## What is needed
The required answer is the data below, restated word for word with images omitted.

## Data shown
+-------+

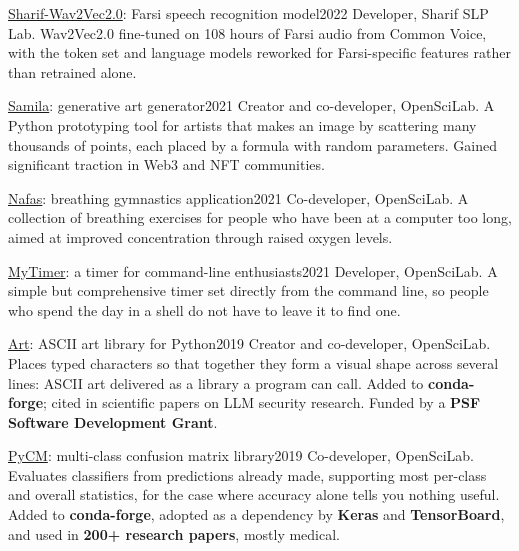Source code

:   \cventry
    {\href{https://huggingface.co/SLPL/Sharif-wav2vec2}{Sharif-Wav2Vec2.0}: Farsi speech recognition model}{2022}
    {Developer, Sharif SLP Lab. Wav2Vec2.0 fine-tuned on 108 hours of Farsi audio from Common Voice, with the token set and language models reworked for Farsi-specific features rather than retrained alone.}

  \cventry
    {\href{https://github.com/sepandhaghighi/samila}{Samila}: generative art generator}{2021}
    {Creator and co-developer, OpenSciLab. A Python prototyping tool for artists that makes an image by scattering many thousands of points, each placed by a formula with random parameters. Gained significant traction in Web3 and NFT communities.}

  \cventry
    {\href{https://github.com/sepandhaghighi/nafas}{Nafas}: breathing gymnastics application}{2021}
    {Co-developer, OpenSciLab. A collection of breathing exercises for people who have been at a computer too long, aimed at improved concentration through raised oxygen levels.}

  \cventry
    {\href{https://github.com/sepandhaghighi/mytimer}{MyTimer}: a timer for command-line enthusiasts}{2021}
    {Developer, OpenSciLab. A simple but comprehensive timer set directly from the command line, so people who spend the day in a shell do not have to leave it to find one.}

  \cventry
    {\href{https://github.com/sepandhaghighi/art}{Art}: ASCII art library for Python}{2019}
    {Creator and co-developer, OpenSciLab. Places typed characters so that together they form a visual shape across several lines: ASCII art delivered as a library a program can call. Added to \textbf{conda-forge}; cited in scientific papers on LLM security research. Funded by a \textbf{PSF Software Development Grant}.}

  \cventry
    {\href{https://github.com/sepandhaghighi/pycm}{PyCM}: multi-class confusion matrix library}{2019}
    {Co-developer, OpenSciLab. Evaluates classifiers from predictions already made, supporting most per-class and overall statistics, for the case where accuracy alone tells you nothing useful. Added to \textbf{conda-forge}, adopted as a dependency by \textbf{Keras} and \textbf{TensorBoard}, and used in \textbf{200+ research papers}, mostly medical.}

+-------+

## Answer area
Source code

:   \cventry
    {\href{https://huggingface.co/SLPL/Sharif-wav2vec2}{Sharif-Wav2Vec2.0}: Farsi speech recognition model}{2022}
    {Developer, Sharif SLP Lab. Wav2Vec2.0 fine-tuned on 108 hours of Farsi audio from Common Voice, with the token set and language models reworked for Farsi-specific features rather than retrained alone.}

  \cventry
    {\href{https://github.com/sepandhaghighi/samila}{Samila}: generative art generator}{2021}
    {Creator and co-developer, OpenSciLab. A Python prototyping tool for artists that makes an image by scattering many thousands of points, each placed by a formula with random parameters. Gained significant traction in Web3 and NFT communities.}

  \cventry
    {\href{https://github.com/sepandhaghighi/nafas}{Nafas}: breathing gymnastics application}{2021}
    {Co-developer, OpenSciLab. A collection of breathing exercises for people who have been at a computer too long, aimed at improved concentration through raised oxygen levels.}

  \cventry
    {\href{https://github.com/sepandhaghighi/mytimer}{MyTimer}: a timer for command-line enthusiasts}{2021}
    {Developer, OpenSciLab. A simple but comprehensive timer set directly from the command line, so people who spend the day in a shell do not have to leave it to find one.}

  \cventry
    {\href{https://github.com/sepandhaghighi/art}{Art}: ASCII art library for Python}{2019}
    {Creator and co-developer, OpenSciLab. Places typed characters so that together they form a visual shape across several lines: ASCII art delivered as a library a program can call. Added to \textbf{conda-forge}; cited in scientific papers on LLM security research. Funded by a \textbf{PSF Software Development Grant}.}

  \cventry
    {\href{https://github.com/sepandhaghighi/pycm}{PyCM}: multi-class confusion matrix library}{2019}
    {Co-developer, OpenSciLab. Evaluates classifiers from predictions already made, supporting most per-class and overall statistics, for the case where accuracy alone tells you nothing useful. Added to \textbf{conda-forge}, adopted as a dependency by \textbf{Keras} and \textbf{TensorBoard}, and used in \textbf{200+ research papers}, mostly medical.}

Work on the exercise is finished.